Był rok 1956. Pan Tadeusz pracował w radzie gromadzkiej w Niemczu niedaleko Wągrowca. Pani Helena tam mieszkała. - Szukałem mieszkania i w ten sposób dotarłem do mojej przyszłej żony, która razem z rodzina mieszkała w dużym domu. Wynająłem tam pokój - opowiada Tadeusz Chełmińscy.
Po roku znajomości państwo Chełmińscy wzięli ślub. - Przeprowadziliśmy się do Bydgoszczy i zamieszkaliśmy u mojej siostry. Dopiero po pewnym czasie przeprowadziliśmy się na swoje - dodaje pani Helena.
Państwo Chełmińscy doczekali się trójki dzieci, czwórki wnuków i jednego prawnuka.
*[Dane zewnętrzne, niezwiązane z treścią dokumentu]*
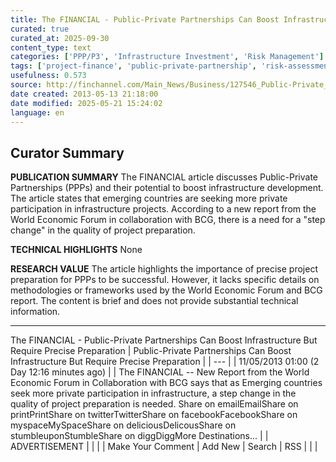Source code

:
 ```yaml
---
title: The FINANCIAL - Public-Private Partnerships Can Boost Infrastructure But Require Precise Preparation
curated: true
curated_at: 2025-09-30
content_type: text
categories: ['PPP/P3', 'Infrastructure Investment', 'Risk Management']
tags: ['project-finance', 'public-private-partnership', 'risk-assessment', 'emerging-markets', 'infrastructure-concessions', 'ppp-contract', 'due-diligence', 'world-economic-forum', 'bcg-report']
usefulness: 0.573
source: http://finchannel.com/Main_News/Business/127546_Public-Private_Partnerships_Can_Boost_Infrastructure_But_Require_Precise_Preparation_/#.UZE32piJ6wE.twitter
date created: 2013-05-13 21:18:00
date modified: 2025-05-21 15:24:02
language: en
---
```

## Curator Summary

**PUBLICATION SUMMARY**
The FINANCIAL article discusses Public-Private Partnerships (PPPs) and their potential to boost infrastructure development. The article states that emerging countries are seeking more private participation in infrastructure projects. According to a new report from the World Economic Forum in collaboration with BCG, there is a need for a "step change" in the quality of project preparation.

**TECHNICAL HIGHLIGHTS**
None

**RESEARCH VALUE**
The article highlights the importance of precise project preparation for PPPs to be successful. However, it lacks specific details on methodologies or frameworks used by the World Economic Forum and BCG report. The content is brief and does not provide substantial technical information.

---

The FINANCIAL - Public-Private Partnerships Can Boost Infrastructure But Require Precise Preparation
| Public-Private Partnerships Can Boost Infrastructure But Require Precise Preparation |
| --- |
| 11/05/2013 01:00 (2 Day 12:16 minutes ago) |
| The FINANCIAL -- New Report from the World Economic Forum in Collaboration with BCG says that as Emerging countries seek more private participation in infrastructure, a step change in the quality of project preparation is needed. Share on emailEmailShare on printPrintShare on twitterTwitterShare on facebookFacebookShare on myspaceMySpaceShare on deliciousDelicousShare on stumbleuponStumbleShare on diggDiggMore Destinations... |
| ADVERTISEMENT |
|  |
| Make Your Comment | Add New | Search | RSS |
|  |</div></td></tr></tbody></table></div>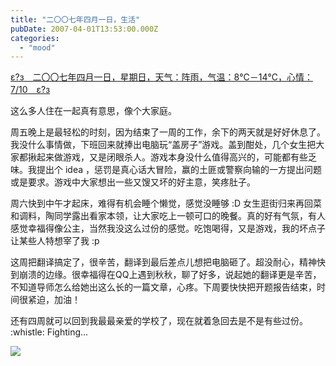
 ```yaml
---
title: "二〇〇七年四月一日，生活"
pubDate: 2007-04-01T13:53:00.000Z
categories: 
  - "mood"
---
```


[ε?з　二〇〇七年四月一日，星期日，天气：阵雨，气温：8℃－14℃，心情：7/10　ε?з](https://www.liuweinan.com)

  

这么多人住在一起真有意思，像个大家庭。

周五晚上是最轻松的时刻，因为结束了一周的工作，余下的两天就是好好休息了。我没什么事情做，下班回来就捧出电脑玩“盖房子”游戏。盖到酣处，几个女生把大家都揪起来做游戏，又是闭眼杀人。游戏本身没什么值得高兴的，可能都有些乏味。我提出个 idea ，惩罚是真心话大冒险，赢的土匪或警察向输的一方提出问题或是要求。游戏中大家想出一些又馊又坏的好主意，笑疼肚子。

周六快到中午才起床，难得有机会睡个懒觉，感觉没睡够 :D 女生逛街归来再回菜和调料，陶同学露出看家本领，让大家吃上一顿可口的晚餐。真的好有气氛，有人感觉幸福得像公主，当然我没这么过份的感觉。吃饱喝得，又是游戏，我的坏点子让某些人特想宰了我 :p

这周把翻译搞定了，很辛苦，翻译到最后差点儿想把电脑砸了。超没耐心，精神快到崩溃的边缘。很幸福得在QQ上遇到秋秋，聊了好多，说起她的翻译更是辛苦，不知道导师怎么给她出这么长的一篇文章，心疼。下周要快快把开题报告结束，时间很紧迫，加油！

还有四周就可以回到我最最亲爱的学校了，现在就着急回去是不是有些过份。 :whistle: Fighting...

![](http://tn3-1.deviantart.com/fs13/300W/f/2007/090/f/c/Flower_Bouquet__second_by_elsatiph.jpg)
Niestety, jeden z synów zmarł. - Piotr jest profesorem na uniwersytecie w Stanach Zjednoczonych, Mirosław uczy w szkole policyjnej w Szczytnie - mówią z dumą rodzice.
Jaka jest recepta na udany związek? - Trzeba być wyrozumiałym wobec siebie - odpowiadają zgodnie Helena i Tadeusz. - Oczywiście kłótnie i sprzeczki też nam się zdarzały.
Teraz cieszą się m.in. wspólnymi spacerami z suczką Sonią. **
Wczoraj Złote Gody (50-lecie ślubu) świętowali: Barbara i Jan Zaskwara, Helena i Tadeusz Chełmińscy; Gabriela i Stanisław Jakubowscy, Zdzisława i Idzi Rutkiewicz, Janina i Leonard Lech, Barbara i Stanisław Poteraccy,Bożena i Henryk Robakowscy, Halina i Bolesław Świtała, Helena i Jan Tyburscy, Emilia i Stanisław Wasilewscy, Wiesława i Mieczysław Włoch, Krystyna i Ryszard Kudlińscy, Maria i Albin Klafczyńscy, Marianna i Kazimierz Jeneralczyk, Elżbieta i Marian Górscy. Rubinowe Gody (40-lecie ślubu) świętowali Cecylia i Jan Stoppel.
Ze względu na stan zdrowia w domu obchodzą jubileusze 50-lecia Katarzyna i Henryk Hoffmann oraz Teresa i Stanisław Korzeniowscy.